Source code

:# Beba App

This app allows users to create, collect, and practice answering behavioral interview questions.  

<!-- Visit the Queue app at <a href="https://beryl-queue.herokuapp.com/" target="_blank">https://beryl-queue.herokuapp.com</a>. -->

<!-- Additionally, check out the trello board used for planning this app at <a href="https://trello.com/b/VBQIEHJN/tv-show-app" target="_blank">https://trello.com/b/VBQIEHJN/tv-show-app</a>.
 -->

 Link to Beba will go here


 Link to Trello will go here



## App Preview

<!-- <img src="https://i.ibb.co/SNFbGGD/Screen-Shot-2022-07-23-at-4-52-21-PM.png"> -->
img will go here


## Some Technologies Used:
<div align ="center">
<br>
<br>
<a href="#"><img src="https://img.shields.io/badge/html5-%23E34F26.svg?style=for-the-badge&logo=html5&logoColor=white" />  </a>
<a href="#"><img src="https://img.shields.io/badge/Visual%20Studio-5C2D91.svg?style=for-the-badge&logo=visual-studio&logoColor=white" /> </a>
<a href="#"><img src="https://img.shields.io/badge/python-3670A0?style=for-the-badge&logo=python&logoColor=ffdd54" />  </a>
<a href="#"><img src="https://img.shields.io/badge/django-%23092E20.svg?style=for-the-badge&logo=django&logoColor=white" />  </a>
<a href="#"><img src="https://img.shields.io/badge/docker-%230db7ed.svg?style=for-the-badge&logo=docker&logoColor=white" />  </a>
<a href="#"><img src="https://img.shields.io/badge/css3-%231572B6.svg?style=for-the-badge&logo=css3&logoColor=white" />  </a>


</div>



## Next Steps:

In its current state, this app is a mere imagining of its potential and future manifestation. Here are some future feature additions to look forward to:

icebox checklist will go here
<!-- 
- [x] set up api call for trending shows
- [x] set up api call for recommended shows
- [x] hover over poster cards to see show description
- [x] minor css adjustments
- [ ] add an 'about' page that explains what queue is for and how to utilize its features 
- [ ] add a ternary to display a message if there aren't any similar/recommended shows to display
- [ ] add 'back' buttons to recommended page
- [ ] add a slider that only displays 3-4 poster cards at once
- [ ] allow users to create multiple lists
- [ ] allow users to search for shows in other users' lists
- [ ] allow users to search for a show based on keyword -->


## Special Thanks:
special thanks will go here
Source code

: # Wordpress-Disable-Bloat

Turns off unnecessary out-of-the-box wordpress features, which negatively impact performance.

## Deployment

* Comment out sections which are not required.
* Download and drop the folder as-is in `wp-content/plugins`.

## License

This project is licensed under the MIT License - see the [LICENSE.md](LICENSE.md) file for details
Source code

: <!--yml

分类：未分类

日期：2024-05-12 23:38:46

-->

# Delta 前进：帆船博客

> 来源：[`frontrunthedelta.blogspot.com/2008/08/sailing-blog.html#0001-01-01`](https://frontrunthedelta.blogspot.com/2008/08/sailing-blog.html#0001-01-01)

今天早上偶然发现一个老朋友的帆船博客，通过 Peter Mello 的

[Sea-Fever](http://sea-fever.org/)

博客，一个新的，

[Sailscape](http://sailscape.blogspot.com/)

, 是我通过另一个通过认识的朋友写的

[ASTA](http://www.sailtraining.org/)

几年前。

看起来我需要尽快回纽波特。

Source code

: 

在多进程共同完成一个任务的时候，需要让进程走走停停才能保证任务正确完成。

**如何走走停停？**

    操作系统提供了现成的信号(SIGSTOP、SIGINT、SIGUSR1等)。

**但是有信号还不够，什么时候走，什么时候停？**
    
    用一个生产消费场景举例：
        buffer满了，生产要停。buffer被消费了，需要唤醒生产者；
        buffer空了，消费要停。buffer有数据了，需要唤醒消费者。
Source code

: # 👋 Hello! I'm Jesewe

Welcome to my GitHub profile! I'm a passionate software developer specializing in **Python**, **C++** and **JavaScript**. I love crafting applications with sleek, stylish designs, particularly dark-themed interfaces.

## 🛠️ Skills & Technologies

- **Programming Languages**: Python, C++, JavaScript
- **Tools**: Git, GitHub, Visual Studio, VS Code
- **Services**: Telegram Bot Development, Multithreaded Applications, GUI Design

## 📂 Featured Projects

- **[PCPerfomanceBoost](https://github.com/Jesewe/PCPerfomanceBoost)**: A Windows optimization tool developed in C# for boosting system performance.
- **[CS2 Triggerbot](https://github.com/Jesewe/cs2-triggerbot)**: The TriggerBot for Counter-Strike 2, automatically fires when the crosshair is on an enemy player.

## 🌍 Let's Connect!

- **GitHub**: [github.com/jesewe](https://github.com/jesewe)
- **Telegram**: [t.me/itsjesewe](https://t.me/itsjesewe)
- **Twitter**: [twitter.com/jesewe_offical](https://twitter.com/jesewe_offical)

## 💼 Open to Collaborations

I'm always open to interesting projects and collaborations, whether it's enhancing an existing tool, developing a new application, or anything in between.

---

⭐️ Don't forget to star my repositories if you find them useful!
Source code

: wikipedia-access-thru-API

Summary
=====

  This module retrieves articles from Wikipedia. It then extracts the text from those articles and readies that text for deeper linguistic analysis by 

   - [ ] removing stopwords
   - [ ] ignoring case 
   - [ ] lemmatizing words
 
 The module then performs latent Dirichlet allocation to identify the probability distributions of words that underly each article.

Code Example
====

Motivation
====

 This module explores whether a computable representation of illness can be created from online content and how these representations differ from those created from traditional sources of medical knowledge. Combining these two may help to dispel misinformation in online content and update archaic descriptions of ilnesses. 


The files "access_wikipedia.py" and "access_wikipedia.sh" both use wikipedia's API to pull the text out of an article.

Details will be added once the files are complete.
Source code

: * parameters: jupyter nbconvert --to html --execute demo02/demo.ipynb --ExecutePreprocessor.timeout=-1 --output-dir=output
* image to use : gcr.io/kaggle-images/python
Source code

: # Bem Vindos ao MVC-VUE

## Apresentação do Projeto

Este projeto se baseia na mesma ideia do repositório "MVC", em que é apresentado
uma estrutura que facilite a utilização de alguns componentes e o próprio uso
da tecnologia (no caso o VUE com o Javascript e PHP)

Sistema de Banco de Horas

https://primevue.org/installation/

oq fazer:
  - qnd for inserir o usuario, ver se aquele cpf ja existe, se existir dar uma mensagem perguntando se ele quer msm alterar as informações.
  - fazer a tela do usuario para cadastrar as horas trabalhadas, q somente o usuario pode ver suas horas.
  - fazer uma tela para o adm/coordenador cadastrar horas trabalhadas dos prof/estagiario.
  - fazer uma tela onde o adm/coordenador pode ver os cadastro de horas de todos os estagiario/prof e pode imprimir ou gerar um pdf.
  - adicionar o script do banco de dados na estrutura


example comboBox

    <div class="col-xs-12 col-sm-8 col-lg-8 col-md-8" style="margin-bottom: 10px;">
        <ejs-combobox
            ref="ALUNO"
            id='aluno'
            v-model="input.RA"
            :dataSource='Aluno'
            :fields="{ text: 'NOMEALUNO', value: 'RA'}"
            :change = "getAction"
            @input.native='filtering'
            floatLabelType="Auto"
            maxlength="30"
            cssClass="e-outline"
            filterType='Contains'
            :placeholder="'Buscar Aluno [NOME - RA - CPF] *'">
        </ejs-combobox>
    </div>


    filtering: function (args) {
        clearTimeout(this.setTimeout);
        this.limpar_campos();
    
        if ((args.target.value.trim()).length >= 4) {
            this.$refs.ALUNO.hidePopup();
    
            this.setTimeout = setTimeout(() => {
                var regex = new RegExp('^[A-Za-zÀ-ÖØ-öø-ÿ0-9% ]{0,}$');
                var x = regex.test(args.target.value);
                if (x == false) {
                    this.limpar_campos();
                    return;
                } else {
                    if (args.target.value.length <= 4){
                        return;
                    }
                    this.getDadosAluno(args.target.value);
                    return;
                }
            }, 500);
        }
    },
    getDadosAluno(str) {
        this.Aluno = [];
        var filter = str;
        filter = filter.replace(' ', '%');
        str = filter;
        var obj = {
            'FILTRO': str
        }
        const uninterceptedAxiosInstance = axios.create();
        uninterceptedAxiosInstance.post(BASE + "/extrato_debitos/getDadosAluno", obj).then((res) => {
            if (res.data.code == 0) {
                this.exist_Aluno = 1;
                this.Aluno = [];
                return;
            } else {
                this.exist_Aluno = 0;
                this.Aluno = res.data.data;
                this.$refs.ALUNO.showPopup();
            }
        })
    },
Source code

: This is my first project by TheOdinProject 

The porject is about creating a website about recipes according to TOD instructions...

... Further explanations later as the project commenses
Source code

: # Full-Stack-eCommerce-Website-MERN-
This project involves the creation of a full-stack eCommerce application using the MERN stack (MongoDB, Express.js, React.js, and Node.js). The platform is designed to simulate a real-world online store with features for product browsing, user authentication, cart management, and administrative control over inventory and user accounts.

> _Exercise_
Among the lines above, find the one with "<!-- Additionally, check" and the one with "img will go here". Quote both and everything between them, exactly.

> _Output below_
<!-- Additionally, check out the trello board used for planning this app at <a href="https://trello.com/b/VBQIEHJN/tv-show-app" target="_blank">https://trello.com/b/VBQIEHJN/tv-show-app</a>.
 -->

 Link to Beba will go here


 Link to Trello will go here



## App Preview

<!-- <img src="https://i.ibb.co/SNFbGGD/Screen-Shot-2022-07-23-at-4-52-21-PM.png"> -->
img will go here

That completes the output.